Batik, the technique of patterning cloth through the application of wax, reached the highest level of complexity on the island of Java. While deeply embedded in local traditions and associated with the social order of Java, outside Indonesia batik became a powerful cultural intermediary connecting countries as diverse as Netherlands, Japan, Ghana, India, and Australia. In the early stages, this process was an outcome of the Dutch colonial agency. In the 17th and 18th centuries the Dutch East India Company sold Indian textiles destined for Indonesian markets as well as small quantities of Javanese batiks to the Japanese.
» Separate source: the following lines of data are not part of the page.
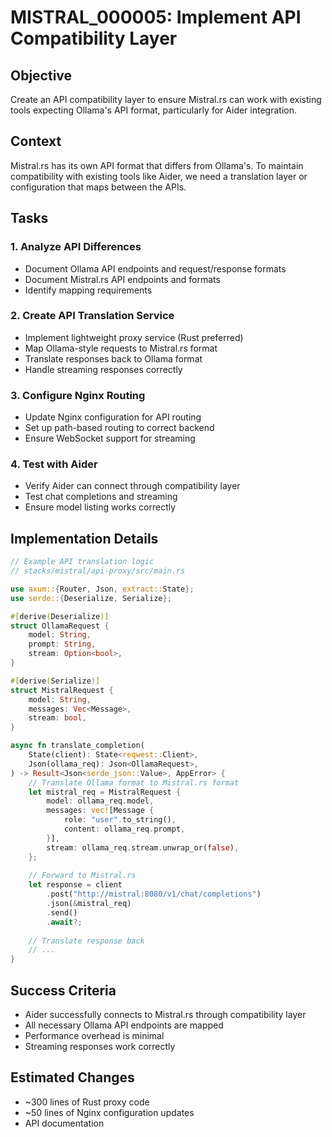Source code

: # MISTRAL_000005: Implement API Compatibility Layer

## Objective
Create an API compatibility layer to ensure Mistral.rs can work with existing tools expecting Ollama's API format, particularly for Aider integration.

## Context
Mistral.rs has its own API format that differs from Ollama's. To maintain compatibility with existing tools like Aider, we need a translation layer or configuration that maps between the APIs.

## Tasks

### 1. Analyze API Differences
- Document Ollama API endpoints and request/response formats
- Document Mistral.rs API endpoints and formats
- Identify mapping requirements

### 2. Create API Translation Service
- Implement lightweight proxy service (Rust preferred)
- Map Ollama-style requests to Mistral.rs format
- Translate responses back to Ollama format
- Handle streaming responses correctly

### 3. Configure Nginx Routing
- Update Nginx configuration for API routing
- Set up path-based routing to correct backend
- Ensure WebSocket support for streaming

### 4. Test with Aider
- Verify Aider can connect through compatibility layer
- Test chat completions and streaming
- Ensure model listing works correctly

## Implementation Details

```rust
// Example API translation logic
// stacks/mistral/api-proxy/src/main.rs

use axum::{Router, Json, extract::State};
use serde::{Deserialize, Serialize};

#[derive(Deserialize)]
struct OllamaRequest {
    model: String,
    prompt: String,
    stream: Option<bool>,
}

#[derive(Serialize)]
struct MistralRequest {
    model: String,
    messages: Vec<Message>,
    stream: bool,
}

async fn translate_completion(
    State(client): State<reqwest::Client>,
    Json(ollama_req): Json<OllamaRequest>,
) -> Result<Json<serde_json::Value>, AppError> {
    // Translate Ollama format to Mistral.rs format
    let mistral_req = MistralRequest {
        model: ollama_req.model,
        messages: vec![Message {
            role: "user".to_string(),
            content: ollama_req.prompt,
        }],
        stream: ollama_req.stream.unwrap_or(false),
    };
    
    // Forward to Mistral.rs
    let response = client
        .post("http://mistral:8080/v1/chat/completions")
        .json(&mistral_req)
        .send()
        .await?;
    
    // Translate response back
    // ...
}
```

## Success Criteria
- Aider successfully connects to Mistral.rs through compatibility layer
- All necessary Ollama API endpoints are mapped
- Performance overhead is minimal
- Streaming responses work correctly

## Estimated Changes
- ~300 lines of Rust proxy code
- ~50 lines of Nginx configuration updates
- API documentation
It led to the introduction of Javanese motifs in the Edo fashion and ensued a centuries-long interest in Indonesian textiles. A large-scale dissemination of Javanese iconography started at the end of the 19th century with the export of European copies of batik textiles to West African markets. Javanese motifs were enthusiastically received by African customers and, following a process of intensive adaptation, have become an integral part of African textile tradition and identity. Another outcome of colonial encounters was the introduction of the batik technique to the Netherlands around 1890. A decade later, batik was practiced all over Europe and became a distinctive feature of Art Nouveau and Art Deco. Interest in this technique led to the introduction of Javanese motifs into European fashion and fine arts, for example the works of Poiret, van de Velde, Ch. R. Mackintosh and Matisse. More recent introduction in the 1930s of the Javanese batik technique to West Bengal in India and into Australian Aboriginal communities forty years later, resulted from direct contacts. For example, the 1927 visit to Java by Rabindranath Tagore led to the development of Bengali batik-nowadays a successful cottage industry. While in Australia, following a series of collaborative workshops between Indonesian and Aboriginal artists, batik became a modern medium for expressing Aboriginal identity and ancestral legacy.